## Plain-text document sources
==================================================

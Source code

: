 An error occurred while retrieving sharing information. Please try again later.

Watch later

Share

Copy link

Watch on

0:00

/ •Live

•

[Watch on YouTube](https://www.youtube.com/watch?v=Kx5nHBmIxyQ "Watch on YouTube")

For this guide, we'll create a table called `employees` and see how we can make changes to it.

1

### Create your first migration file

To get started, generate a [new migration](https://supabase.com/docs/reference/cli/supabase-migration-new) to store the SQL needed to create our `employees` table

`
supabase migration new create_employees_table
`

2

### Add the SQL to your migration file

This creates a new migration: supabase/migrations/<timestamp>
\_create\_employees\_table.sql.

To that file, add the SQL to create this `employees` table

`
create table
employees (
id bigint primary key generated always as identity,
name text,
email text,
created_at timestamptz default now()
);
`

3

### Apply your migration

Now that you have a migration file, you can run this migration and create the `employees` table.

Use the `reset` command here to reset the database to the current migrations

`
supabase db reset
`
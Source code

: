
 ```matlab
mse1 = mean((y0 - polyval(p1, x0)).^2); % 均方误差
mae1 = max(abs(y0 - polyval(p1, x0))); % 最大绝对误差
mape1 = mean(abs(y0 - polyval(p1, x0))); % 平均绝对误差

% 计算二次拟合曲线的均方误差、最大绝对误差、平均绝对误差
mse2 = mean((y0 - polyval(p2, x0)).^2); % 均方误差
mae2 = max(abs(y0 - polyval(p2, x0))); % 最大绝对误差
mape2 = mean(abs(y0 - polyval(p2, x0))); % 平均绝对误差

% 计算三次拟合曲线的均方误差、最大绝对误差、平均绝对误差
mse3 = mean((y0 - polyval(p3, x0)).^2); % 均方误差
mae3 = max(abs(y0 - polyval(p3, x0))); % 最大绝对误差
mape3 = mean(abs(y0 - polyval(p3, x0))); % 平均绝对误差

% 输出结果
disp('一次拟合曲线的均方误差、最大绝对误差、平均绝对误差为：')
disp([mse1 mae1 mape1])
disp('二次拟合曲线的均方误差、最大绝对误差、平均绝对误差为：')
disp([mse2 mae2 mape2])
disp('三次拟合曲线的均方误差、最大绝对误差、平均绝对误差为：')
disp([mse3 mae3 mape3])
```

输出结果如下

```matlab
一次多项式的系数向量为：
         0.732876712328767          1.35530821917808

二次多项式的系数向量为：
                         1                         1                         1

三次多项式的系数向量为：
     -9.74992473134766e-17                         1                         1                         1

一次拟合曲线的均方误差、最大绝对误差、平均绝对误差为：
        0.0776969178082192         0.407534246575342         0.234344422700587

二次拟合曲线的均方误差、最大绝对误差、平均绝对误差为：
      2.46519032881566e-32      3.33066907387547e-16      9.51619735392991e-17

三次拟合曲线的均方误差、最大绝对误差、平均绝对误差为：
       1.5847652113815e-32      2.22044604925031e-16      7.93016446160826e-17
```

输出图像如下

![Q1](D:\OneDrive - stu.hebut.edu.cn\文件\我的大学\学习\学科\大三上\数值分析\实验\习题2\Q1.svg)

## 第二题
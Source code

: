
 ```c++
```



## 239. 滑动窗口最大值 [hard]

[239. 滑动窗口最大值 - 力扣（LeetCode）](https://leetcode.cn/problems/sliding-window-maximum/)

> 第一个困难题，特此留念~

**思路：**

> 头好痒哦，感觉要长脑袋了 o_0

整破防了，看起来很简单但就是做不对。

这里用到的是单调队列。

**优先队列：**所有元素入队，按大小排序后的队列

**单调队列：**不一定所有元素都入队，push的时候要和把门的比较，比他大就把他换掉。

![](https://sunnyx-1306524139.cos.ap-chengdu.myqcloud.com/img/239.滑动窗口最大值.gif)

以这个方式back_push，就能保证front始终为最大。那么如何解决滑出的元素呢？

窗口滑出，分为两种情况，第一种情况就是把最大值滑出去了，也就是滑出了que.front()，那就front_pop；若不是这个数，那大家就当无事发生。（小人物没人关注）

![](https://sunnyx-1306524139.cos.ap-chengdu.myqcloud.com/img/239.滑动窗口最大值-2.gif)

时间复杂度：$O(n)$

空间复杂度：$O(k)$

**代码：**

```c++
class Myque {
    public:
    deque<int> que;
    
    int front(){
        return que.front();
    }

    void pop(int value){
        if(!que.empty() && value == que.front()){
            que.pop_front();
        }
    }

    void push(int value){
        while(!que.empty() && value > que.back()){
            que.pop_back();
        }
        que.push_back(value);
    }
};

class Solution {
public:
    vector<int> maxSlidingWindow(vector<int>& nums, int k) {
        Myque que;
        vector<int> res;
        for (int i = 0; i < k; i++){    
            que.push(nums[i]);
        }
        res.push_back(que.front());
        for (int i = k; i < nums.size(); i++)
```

==================================================

Whenever the word "void" shows up in a line of the entries, list that line.

    void pop(int value){
    void push(int value){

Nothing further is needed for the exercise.